*EXERCISE GOAL*: Search the entries for the word "included". Copy every line where it turns up.

--- THE DATA Enclosed Below ---

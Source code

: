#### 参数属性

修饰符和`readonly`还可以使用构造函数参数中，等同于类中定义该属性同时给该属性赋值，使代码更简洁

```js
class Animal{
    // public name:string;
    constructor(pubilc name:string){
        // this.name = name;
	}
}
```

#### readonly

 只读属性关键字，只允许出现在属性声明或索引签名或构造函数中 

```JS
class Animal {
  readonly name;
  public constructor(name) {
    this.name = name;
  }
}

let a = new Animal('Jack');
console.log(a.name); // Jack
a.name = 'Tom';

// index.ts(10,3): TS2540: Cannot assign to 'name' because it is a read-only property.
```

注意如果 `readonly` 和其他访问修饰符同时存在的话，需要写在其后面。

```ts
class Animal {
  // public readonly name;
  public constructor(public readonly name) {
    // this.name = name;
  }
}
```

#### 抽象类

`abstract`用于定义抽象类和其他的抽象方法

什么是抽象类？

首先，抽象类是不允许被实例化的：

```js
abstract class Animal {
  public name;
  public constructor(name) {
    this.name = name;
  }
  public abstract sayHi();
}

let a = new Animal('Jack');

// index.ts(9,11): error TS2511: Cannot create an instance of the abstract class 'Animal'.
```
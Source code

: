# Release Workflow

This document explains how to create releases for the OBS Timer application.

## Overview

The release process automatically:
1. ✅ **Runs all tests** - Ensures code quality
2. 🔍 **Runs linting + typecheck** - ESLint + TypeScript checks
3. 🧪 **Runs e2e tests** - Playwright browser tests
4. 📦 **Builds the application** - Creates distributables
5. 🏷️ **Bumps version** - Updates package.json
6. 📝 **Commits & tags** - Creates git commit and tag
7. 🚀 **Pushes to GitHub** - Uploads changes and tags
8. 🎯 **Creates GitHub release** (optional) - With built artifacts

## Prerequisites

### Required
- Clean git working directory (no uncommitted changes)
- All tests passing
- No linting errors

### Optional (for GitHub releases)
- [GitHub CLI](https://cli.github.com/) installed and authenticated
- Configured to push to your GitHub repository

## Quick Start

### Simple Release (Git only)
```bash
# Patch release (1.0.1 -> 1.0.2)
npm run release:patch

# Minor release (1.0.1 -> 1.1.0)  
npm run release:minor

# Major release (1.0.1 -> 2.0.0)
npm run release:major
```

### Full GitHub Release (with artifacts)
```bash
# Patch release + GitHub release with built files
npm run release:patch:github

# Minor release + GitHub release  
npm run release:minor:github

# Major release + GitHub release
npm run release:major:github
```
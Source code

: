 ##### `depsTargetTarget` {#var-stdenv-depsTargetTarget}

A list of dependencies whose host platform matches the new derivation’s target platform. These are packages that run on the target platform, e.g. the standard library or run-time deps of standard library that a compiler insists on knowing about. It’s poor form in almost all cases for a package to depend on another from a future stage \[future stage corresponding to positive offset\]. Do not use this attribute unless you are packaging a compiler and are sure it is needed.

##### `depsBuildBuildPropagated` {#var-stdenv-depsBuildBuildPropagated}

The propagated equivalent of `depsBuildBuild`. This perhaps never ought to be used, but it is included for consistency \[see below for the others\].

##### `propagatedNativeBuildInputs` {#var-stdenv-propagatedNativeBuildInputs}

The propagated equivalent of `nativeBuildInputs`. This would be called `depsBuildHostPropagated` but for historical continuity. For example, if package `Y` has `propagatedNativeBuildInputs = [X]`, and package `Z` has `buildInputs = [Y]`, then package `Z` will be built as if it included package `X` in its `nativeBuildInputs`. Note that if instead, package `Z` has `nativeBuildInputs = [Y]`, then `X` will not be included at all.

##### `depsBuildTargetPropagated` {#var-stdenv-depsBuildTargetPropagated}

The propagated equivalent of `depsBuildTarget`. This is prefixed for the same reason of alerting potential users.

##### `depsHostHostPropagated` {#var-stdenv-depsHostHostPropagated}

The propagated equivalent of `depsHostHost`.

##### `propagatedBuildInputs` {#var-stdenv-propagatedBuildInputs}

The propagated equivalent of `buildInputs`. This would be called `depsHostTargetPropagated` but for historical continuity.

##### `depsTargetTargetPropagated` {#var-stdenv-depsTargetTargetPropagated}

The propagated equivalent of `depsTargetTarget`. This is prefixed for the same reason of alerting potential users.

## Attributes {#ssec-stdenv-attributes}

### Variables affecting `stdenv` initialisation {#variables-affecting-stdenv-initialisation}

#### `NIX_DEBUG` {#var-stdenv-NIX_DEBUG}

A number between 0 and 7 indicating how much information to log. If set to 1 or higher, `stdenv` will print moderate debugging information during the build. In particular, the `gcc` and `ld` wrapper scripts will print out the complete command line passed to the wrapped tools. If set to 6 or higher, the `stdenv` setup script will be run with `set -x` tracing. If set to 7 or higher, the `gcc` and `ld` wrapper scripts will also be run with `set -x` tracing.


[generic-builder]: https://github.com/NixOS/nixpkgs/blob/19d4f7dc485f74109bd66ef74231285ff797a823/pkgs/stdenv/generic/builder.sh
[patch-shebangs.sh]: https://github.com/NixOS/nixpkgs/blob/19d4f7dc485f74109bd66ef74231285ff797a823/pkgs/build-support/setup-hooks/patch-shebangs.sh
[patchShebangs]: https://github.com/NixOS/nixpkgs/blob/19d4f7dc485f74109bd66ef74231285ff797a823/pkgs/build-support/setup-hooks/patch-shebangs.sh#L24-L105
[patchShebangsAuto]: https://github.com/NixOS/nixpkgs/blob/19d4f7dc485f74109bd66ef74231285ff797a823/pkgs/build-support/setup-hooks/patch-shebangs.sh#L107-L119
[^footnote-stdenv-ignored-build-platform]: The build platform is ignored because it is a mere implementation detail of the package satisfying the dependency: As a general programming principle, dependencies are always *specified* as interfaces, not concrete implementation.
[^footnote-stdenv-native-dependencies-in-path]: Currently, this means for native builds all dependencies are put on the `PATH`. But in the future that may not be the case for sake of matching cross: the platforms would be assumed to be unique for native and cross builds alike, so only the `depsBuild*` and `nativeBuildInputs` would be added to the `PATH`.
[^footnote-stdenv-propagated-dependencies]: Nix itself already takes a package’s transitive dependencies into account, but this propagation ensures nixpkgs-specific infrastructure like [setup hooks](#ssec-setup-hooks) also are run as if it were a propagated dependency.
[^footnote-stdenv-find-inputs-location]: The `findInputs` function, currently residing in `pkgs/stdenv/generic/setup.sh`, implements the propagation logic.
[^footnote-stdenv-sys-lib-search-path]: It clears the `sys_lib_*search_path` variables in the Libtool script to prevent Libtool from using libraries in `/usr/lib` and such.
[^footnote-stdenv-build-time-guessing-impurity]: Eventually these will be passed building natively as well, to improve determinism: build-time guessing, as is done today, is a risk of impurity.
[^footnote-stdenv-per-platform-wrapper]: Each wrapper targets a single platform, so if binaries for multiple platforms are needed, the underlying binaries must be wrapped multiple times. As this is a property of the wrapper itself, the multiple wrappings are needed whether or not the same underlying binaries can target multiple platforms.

--- End of Enclosed THE DATA ---

*SOLUTION TO THIS PROBLEM*:
The propagated equivalent of `depsBuildBuild`. This perhaps never ought to be used, but it is included for consistency \[see below for the others\].
The propagated equivalent of `nativeBuildInputs`. This would be called `depsBuildHostPropagated` but for historical continuity. For example, if package `Y` has `propagatedNativeBuildInputs = [X]`, and package `Z` has `buildInputs = [Y]`, then package `Z` will be built as if it included package `X` in its `nativeBuildInputs`. Note that if instead, package `Z` has `nativeBuildInputs = [Y]`, then `X` will not be included at all.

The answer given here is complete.